= Work order =
In the listing below, start your output at the line with "order dividing $81$." and end it after the line with "degree in the generator of sections.", copying every line exactly.

= Extracted records =
+===+

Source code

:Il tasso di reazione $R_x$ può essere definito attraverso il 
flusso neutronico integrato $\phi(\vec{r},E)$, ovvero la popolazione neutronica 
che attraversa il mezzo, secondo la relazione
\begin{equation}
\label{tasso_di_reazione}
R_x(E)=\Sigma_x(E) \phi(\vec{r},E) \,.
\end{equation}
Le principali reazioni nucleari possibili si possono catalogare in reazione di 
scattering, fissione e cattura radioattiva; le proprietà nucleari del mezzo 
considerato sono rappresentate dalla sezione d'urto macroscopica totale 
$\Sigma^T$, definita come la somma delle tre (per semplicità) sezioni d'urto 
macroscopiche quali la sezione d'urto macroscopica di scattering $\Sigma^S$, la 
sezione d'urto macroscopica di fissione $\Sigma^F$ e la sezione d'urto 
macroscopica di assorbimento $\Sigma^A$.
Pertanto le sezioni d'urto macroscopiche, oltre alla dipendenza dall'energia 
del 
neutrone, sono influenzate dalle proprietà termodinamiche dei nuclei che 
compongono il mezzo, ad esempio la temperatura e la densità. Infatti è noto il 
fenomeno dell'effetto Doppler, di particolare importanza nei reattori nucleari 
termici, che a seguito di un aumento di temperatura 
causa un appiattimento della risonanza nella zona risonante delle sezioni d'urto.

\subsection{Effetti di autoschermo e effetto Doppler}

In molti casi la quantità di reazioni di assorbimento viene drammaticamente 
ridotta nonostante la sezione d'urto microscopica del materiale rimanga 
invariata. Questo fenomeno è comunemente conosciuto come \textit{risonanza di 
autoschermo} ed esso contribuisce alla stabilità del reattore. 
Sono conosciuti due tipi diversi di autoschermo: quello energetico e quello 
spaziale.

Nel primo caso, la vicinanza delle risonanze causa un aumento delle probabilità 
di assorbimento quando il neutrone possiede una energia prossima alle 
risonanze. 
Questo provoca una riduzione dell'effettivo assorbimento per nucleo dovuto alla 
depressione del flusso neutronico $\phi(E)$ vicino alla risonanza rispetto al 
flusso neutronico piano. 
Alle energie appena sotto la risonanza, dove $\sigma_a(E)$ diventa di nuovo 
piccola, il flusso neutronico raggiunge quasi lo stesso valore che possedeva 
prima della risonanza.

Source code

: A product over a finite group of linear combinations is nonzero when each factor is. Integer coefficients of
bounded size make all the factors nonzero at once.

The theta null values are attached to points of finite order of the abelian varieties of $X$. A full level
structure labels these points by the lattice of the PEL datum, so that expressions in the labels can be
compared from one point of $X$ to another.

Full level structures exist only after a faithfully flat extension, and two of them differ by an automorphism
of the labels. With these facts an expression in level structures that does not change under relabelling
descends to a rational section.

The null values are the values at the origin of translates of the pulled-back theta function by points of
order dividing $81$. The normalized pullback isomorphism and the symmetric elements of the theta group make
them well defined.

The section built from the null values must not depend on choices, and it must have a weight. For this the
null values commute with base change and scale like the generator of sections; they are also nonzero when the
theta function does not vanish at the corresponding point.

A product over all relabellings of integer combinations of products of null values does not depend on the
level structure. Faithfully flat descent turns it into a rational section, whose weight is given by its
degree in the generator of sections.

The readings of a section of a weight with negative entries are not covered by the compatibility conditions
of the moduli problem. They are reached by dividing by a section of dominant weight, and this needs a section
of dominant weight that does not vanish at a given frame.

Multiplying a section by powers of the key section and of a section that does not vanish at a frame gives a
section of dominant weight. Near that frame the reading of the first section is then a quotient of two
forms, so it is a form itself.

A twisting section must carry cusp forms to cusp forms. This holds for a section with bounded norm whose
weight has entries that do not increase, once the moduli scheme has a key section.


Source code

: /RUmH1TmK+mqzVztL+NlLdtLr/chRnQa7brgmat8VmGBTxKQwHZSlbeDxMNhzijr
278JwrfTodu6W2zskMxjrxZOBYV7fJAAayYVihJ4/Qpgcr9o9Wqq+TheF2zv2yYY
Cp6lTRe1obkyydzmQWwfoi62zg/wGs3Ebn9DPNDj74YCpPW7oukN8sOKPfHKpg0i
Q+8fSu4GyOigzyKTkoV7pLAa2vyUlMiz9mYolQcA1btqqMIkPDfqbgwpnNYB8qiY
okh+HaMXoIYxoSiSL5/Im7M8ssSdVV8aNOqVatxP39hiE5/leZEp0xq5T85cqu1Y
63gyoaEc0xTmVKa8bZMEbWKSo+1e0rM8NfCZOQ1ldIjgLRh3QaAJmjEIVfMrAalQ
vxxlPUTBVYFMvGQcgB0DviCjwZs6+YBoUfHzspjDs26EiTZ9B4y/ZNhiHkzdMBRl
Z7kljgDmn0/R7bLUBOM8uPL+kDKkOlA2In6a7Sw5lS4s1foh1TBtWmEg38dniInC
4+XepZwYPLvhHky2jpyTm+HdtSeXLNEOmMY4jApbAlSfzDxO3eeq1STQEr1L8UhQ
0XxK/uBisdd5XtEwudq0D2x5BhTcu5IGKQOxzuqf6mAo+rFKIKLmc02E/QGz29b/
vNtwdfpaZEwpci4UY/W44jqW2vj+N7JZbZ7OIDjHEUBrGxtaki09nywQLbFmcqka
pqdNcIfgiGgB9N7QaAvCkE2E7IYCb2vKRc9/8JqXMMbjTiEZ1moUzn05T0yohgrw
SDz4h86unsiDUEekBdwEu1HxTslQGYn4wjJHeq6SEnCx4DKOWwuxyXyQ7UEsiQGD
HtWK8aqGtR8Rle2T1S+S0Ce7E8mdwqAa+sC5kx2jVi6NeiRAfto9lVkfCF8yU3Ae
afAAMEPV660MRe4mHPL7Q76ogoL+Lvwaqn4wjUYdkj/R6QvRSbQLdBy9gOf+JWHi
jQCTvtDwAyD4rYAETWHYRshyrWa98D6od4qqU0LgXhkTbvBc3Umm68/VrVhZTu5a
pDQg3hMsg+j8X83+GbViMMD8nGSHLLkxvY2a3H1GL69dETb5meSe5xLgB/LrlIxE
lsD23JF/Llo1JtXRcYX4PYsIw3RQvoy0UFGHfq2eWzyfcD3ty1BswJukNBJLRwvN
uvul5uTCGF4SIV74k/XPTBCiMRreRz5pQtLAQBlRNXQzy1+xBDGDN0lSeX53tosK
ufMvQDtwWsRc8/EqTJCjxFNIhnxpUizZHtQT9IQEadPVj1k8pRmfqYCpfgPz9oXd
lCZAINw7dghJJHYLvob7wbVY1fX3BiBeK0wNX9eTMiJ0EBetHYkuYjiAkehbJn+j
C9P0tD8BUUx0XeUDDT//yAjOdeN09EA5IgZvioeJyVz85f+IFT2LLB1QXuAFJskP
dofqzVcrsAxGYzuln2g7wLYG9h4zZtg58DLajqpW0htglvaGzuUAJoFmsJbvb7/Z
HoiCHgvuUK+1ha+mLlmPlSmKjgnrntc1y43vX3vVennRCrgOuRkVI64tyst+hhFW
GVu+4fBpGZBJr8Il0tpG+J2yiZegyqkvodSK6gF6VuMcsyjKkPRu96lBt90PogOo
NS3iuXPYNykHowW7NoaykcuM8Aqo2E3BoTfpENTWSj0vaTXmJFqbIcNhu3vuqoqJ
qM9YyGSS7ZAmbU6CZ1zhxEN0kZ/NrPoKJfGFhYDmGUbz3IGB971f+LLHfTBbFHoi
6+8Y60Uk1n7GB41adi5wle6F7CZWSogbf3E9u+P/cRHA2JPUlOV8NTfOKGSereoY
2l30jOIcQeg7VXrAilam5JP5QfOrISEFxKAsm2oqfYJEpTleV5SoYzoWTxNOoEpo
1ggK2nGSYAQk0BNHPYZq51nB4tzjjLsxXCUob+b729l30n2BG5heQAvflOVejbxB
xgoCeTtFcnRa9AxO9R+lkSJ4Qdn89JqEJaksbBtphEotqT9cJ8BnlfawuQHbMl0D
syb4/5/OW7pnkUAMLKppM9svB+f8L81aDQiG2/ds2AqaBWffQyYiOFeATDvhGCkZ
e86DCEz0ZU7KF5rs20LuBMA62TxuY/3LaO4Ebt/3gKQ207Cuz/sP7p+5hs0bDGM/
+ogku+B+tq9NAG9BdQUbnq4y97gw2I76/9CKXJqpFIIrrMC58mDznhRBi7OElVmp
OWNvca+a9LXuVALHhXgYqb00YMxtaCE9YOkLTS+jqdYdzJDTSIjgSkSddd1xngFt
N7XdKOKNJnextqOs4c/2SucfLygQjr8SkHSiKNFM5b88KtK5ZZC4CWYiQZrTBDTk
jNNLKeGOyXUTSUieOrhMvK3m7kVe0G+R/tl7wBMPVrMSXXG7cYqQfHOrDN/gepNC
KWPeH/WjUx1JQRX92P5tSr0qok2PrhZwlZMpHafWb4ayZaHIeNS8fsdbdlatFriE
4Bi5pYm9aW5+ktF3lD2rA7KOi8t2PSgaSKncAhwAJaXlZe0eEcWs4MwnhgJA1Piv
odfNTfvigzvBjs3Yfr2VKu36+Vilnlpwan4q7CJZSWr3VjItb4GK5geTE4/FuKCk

+===+

= Exercise response =
order dividing $81$. The normalized pullback isomorphism and the symmetric elements of the theta group make
them well defined.

The section built from the null values must not depend on choices, and it must have a weight. For this the
null values commute with base change and scale like the generator of sections; they are also nonzero when the
theta function does not vanish at the corresponding point.

A product over all relabellings of integer combinations of products of null values does not depend on the
level structure. Faithfully flat descent turns it into a rational section, whose weight is given by its
degree in the generator of sections.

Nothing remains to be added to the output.